Le 1er décembre 2005, elle déclare que le Mur de l´apartheid construit par l´État juif en Cisjordanie constituera la future frontière avec les Palestiniens : « On n'a pas besoin d'être un génie pour voir que cette barrière aura des implications sur la future frontière » [...] Ce n'était pas la raison de son installation mais cette barrière pourrait avoir des implications politiques. »

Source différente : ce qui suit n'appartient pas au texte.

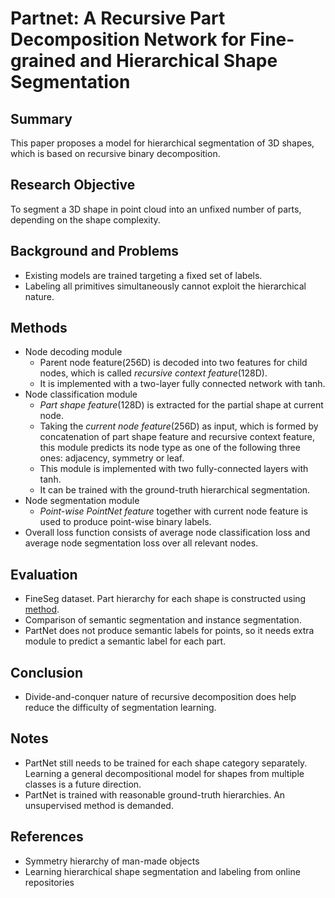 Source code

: # Partnet: A Recursive Part Decomposition Network for Fine-grained and Hierarchical Shape Segmentation

## Summary
This paper proposes a model for hierarchical segmentation of 3D shapes, which is based on recursive binary decomposition.
## Research Objective
To segment a 3D shape in point cloud into an unfixed number of parts, depending on the shape complexity.
## Background and Problems
- Existing models are trained targeting a fixed set of labels.
- Labeling all primitives simultaneously cannot exploit the hierarchical nature.
## Methods
- Node decoding module
	-  Parent node feature(256D) is decoded into two features for child nodes, which is called *recursive context feature*(128D).
	- It is implemented with a two-layer fully connected network with tanh.
- Node classification module
	- *Part shape feature*(128D) is extracted for the partial shape at current node.
	- Taking the *current node feature*(256D) as input, which is formed by concatenation of part shape feature and recursive context feature, this module predicts its node type as one of the following three ones: adjacency, symmetry or leaf.
	- This module is implemented with two fully-connected layers with tanh.
	- It can be trained with the ground-truth hierarchical segmentation.
- Node segmentation module
	- *Point-wise PointNet feature* together with current node feature is used to produce point-wise binary labels.
- Overall loss function consists of average node classification loss and average node segmentation loss over all relevant nodes.
## Evaluation
- FineSeg dataset. Part hierarchy for each shape is constructed using [method](#References).
- Comparison of semantic segmentation and instance segmentation.
- PartNet does not produce semantic labels for points, so it needs extra module to predict a semantic label for each part.
## Conclusion
- Divide-and-conquer nature of recursive decomposition does help reduce the difficulty of segmentation learning.
## Notes
- PartNet still needs to be trained for each shape category separately. Learning a general decompositional model for shapes from multiple classes is a future direction. 
- PartNet is trained with reasonable ground-truth hierarchies. An unsupervised method is demanded.
## References
- Symmetry hierarchy of man-made objects
- Learning hierarchical shape segmentation and labeling from online repositories
<!--stackedit_data:
eyJoaXN0b3J5IjpbLTk0NjYxNDczNSwtNTc2OTcyMzAzLDIxMD
kyOTQ4NjIsLTE1NDQyOTI4NF19
-->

Le 5 janvier 2006, suite à l'hospitalisation du Premier ministre Ariel Sharon, elle déclare aux journalistes : « Nous prions pour Ariel Sharon, et je ferai personnellement tout mon possible pour aider le Premier ministre par intérim à assumer ses fonctions et à prendre les bonnes décisions », mettant fin en même temps aux rumeurs qui prétendaient qu'elle pourrait succéder à Sharon à la tête de Kadima. Ce dernier remporte les élections et Tzipi Livni se positionne troisième sur cette liste, ce qui l'assure de participer au gouvernement. Le 4 mai 2006, elle entre dans le gouvernement d'Ehud Olmert en tant que Ministre des Affaires Étrangères et Vice-Premier Ministre.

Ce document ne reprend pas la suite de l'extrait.